6. Get Adequate Sleep
Getting a good night’s sleep is beneficial for eczema because it lowers stress. But faced with a persistent itch, adequate sleep is quite a remarkable feat. To get a better handle of your symptoms, ask your doctor for prescription medications such as an antihistamine. This drug can make you drowsy, so it’s best to take it before bed.
Causes and Triggers
You’ll be best equipped to fight flare-ups if you know what triggers your eczema. There are several factors that contribute to the severity of the disease; the tricky part is that it varies from person to person.
Many chronic medical conditions and stress are interconnected in a vicious cycle. Stress worsens eczema and persistent eczema increases stress. People often report that their condition is affected by different moods, particularly in conflicting or stressful situations.
Dry skin is a common consequence of eczema but can also exacerbate eczema symptoms. A broken skin barrier makes the skin unable to retain water. Low humidity also increases water loss in the skin, resulting in dryness and skin irritation.
Exposure to airborne substances (aeroallergens) has long been found to trigger flare-ups. Pollen, animal dander, dust mites and fungal spores are some of the most common allergens for eczema.

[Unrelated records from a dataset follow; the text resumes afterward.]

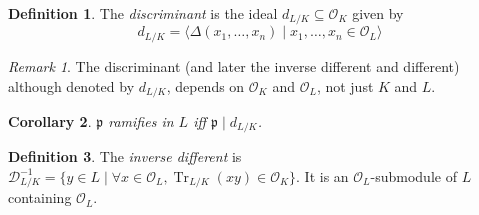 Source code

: \documentclass[11pt]{article}
\theoremstyle{definition}
\newtheorem{definition}{Definition}[subsection]
\theoremstyle{plain}
\newtheorem{corollary}[definition]{Corollary}
\theoremstyle{remark}
\newtheorem*{remark}{Remark}
\DeclareMathOperator{\Tr}{Tr}
\newcommand{\cD}{\mathcal{D}}
\newcommand{\cO}{\mathcal{O}}
\newcommand{\fp}{\mathfrak{p}}
\begin{document}
\begin{definition}\label{def:12_3}
    The \emph{discriminant} is the ideal $d_{L / K} \subseteq \cO_K$ given by
    \begin{equation*}
        d_{L/K} = \langle \Delta(x_1, \ldots, x_n) \mid x_1, \ldots, x_n \in \cO_L \rangle
    \end{equation*}
\end{definition}

\begin{remark}
    The discriminant (and later the inverse different and different) although denoted by $d_{L/K}$, depends on $\cO_K$ and $\cO_L$, not just $K$ and $L$.
\end{remark}

\begin{corollary}\label{cor:12_4}
    $\fp$ ramifies in $L$ iff $\fp \mid d_{L/K}$.
\end{corollary}

\begin{definition}\label{def:12_5}
    The \emph{inverse different} is $\cD_{L/K}^{-1} = \{y \in L \mid \forall x \in \cO_L, \Tr_{L/K}(xy) \in \cO_K \}$. It is an $\cO_L$-submodule of $L$ containing $\cO_L$.
\end{definition}
\end{document}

Everyday products and even natural substances you come into contact with can affect eczema. For instance, workers who are constantly exposed to detergents, harsh soap and other cleaning products may develop hand eczema. To some people, certain metals, fragrances, fabric (wool or polyester), dyes, lotions, shampoos and even temporary tattoos can cause eczema to a flare.
Our skin is naturally inhabited by a community of microorganisms (bacteria, fungi and viruses) that do not usually cause any harm. However, when the skin barrier is damaged, exposure to certain bacteria can cause problems. It has been found that patients with eczema have high levels of staphylococcus aureus bacteria in the skin. These toxin-producing bacteria can induce the release of a protein that causes inflammation.
While eczema is not a food allergy per se, certain food can provoke an attack or make the symptoms worse. The types of food that are responsible for the majority of eczema reactions include chicken eggs, cow’s milk, peanuts, fish and shellfish, soy and wheat. Breastfeeding is said to have a preventive effect on children predisposed to atopic dermatitis.